Nesta resumida definição de crise (a definição constante no dicionário apresenta outros elementos) constata-se as seguintes perspectivas: 1ª O conceito esta presente no percurso civilizatório ocidental; 2ª Inicialmente vinculado a medicina transita na modernidade para questões de ordem social. 3ª Em ambas dimensões (médica e social) o termo crise pressupõem movimento, passagem, transição de uma condição vital, ou social, a outra condição de manutenção da vida, ou mesmo de sua negação pela morte, da ordem social, ou de sua alteração e conformação sobre novas bases societárias. 4ª Em todas estas situações o termo crise denota seu sentido ontológico (forma do ser no mundo, de ser e participar dele), político (manter ou não vida, a ordem social implica na tomada de decisões), ética (a tomada de decisões requer a clareza de critérios, entre eles o de bem comum) e, estética (decisões amparadas por critérios podem apresentar-se equilibradas, harmônicas, belas).
A partir do exposto e sugerido como reflexão até o presente momento, pode-se argumentar que o conceito "crise" apresenta duas outras variáveis. 1ª Crise como expressão dialética; 2ª Crise como expressão entrópica. Encontramos as duas formas presentes na vida dos indivíduos e das sociedades ocidentais. No primeiro caso a crise se revela como movimento que desestabiliza a ordem vital, ou social. Segue-se a esta condição período de incertezas, de insegurança que exigem esforços significativos para sua superação. A superação apresenta-se como novo estágio, como nova ordem vital ou social. No segundo caso a crise (entropia) leva ao definhamento do paciente ou da ordem social, na medida em que expõem a dura e traumática realidade da falência vital ou social em curso. São exemplos da crise em sua versão dialética: a Reforma Protestante (Lutero) e a Contra Reforma Católica (Concilio de Trento), a Revolução Americana, a Revolução Francesa, as revoluções científicas. São exemplos da crise em sua versão entrópica: a falência do mundo antigo, a derrocada do Império Romano, a falência da cosmovisão judaico-cristã medieval, a Revolução Russa de outubro de 1917.

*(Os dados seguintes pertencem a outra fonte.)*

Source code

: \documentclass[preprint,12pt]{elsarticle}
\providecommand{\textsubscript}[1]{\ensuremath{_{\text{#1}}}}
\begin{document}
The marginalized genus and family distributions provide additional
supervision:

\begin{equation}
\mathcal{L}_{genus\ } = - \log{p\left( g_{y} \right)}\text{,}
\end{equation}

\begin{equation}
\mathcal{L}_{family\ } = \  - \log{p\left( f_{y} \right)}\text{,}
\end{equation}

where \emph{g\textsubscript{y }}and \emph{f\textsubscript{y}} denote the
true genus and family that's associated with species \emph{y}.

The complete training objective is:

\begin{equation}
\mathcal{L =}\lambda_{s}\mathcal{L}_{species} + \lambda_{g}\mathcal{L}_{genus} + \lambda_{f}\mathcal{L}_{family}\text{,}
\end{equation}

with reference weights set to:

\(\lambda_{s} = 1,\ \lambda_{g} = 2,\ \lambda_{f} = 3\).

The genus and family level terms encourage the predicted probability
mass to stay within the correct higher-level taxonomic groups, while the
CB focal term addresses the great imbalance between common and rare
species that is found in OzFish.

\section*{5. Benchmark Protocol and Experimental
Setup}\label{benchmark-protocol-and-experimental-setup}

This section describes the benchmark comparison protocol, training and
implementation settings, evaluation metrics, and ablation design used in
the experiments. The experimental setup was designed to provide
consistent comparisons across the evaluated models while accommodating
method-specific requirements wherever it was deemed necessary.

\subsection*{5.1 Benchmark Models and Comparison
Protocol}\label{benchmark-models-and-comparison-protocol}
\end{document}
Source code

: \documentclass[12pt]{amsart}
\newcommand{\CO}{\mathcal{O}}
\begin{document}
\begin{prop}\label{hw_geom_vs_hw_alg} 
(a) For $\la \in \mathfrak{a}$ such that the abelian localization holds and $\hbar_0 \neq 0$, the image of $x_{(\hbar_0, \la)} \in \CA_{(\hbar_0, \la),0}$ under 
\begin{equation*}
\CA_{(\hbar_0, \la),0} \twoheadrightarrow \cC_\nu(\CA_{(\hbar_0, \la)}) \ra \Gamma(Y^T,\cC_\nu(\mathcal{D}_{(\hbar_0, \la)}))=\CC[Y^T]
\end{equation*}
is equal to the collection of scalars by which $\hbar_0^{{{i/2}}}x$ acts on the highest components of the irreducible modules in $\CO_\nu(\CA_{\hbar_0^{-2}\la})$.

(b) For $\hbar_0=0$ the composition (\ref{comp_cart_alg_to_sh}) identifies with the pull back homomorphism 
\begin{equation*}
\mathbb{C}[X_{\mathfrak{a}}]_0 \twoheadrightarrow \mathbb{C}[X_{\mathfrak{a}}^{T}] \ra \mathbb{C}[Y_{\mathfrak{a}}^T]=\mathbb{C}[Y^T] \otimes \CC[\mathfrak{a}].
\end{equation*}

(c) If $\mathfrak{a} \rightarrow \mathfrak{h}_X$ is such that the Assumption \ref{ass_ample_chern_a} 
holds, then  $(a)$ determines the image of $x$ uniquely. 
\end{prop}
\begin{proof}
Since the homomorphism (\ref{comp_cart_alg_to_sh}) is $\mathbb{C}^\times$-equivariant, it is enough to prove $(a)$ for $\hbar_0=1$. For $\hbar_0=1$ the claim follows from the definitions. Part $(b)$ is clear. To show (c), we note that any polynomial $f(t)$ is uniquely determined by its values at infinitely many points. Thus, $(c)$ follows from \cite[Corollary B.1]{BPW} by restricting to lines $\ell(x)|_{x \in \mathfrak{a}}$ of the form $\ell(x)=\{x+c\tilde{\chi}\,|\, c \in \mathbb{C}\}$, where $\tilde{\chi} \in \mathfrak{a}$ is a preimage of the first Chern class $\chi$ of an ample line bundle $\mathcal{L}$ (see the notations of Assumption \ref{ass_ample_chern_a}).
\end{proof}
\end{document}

A crise política e econômica na qual estamos inseridos indica para o modelo entrópico pelos seguintes motivos: a) Sistema político partidário desacreditado, desmoralizado pela evidência de loteamento da máquina estatal e, por derivação de atos corruptos; b) Percepção de que a democracia representativa, representa exclusivamente os interesses da classe política de plantão; c) redução do poder legislativo a casa de jogatina com recursos públicos e, balcão de negócios com o executivo; d) o poder executiva legislo freneticamente por medidas de provisórias; e) cumpre contratos remunerando generosamente o capital, justificado na lei de responsabilidade fiscal, que em certa medida se apresenta como lei de irresponsabilidade social, uma vez que a riqueza da nação (Adam Smith) é resultado do trabalho coletivo e, não da mera especulação de mercados financeiros; f) em nome da governabilidade o poder executivo alicia parlamentares e, concede generosos e imorais aumentos salariais ao judiciário; g) o poder judiciário assume a condição de "terceiro gigante" sobrepondo-se aos poderes legislativo e executivo, tomando decisões (atribuição do executivo) e legislando (atribuição do legislativo); h) a condição de sua legalidade (funcionários públicos concursados) não lhe confere legitimidade (condição alcançada por sufrágio universal); i) juízes apresentam-se cada vez mais criativos e proativos abandonando a condição de guardiões da lei (constituição) para dizer o que a lei é caracterizando a vigência de um estado de exceção permanente. j) afastamento de chefe do poder executivo a partir da suspeita de um estado de emergência econômica (responsabilidade fiscal/irresponsabilidade social), eivado de interesses políticos justificados pelo poder judiciário; k) Normalização da imoralidade dos representantes políticos e da sanha pecuniária do judiciário com seus aumentos salariais estratosféricos; l) interinidade/efetividade (o processo de impeachment já estava decretado na votação do dia 17/04/2016 na votação da Câmara do relatório da comissão de Impeachment) de um governo marcado também pela corrupção e pelo discurso de uma só nota: ajuste fiscal; m) população apática (sociedade de massas), alheia aos mandos e desmandos jurídicos e políticos; n) um sistema jurídico e político que representa somente a si mesmo e uma população descrente no sistema...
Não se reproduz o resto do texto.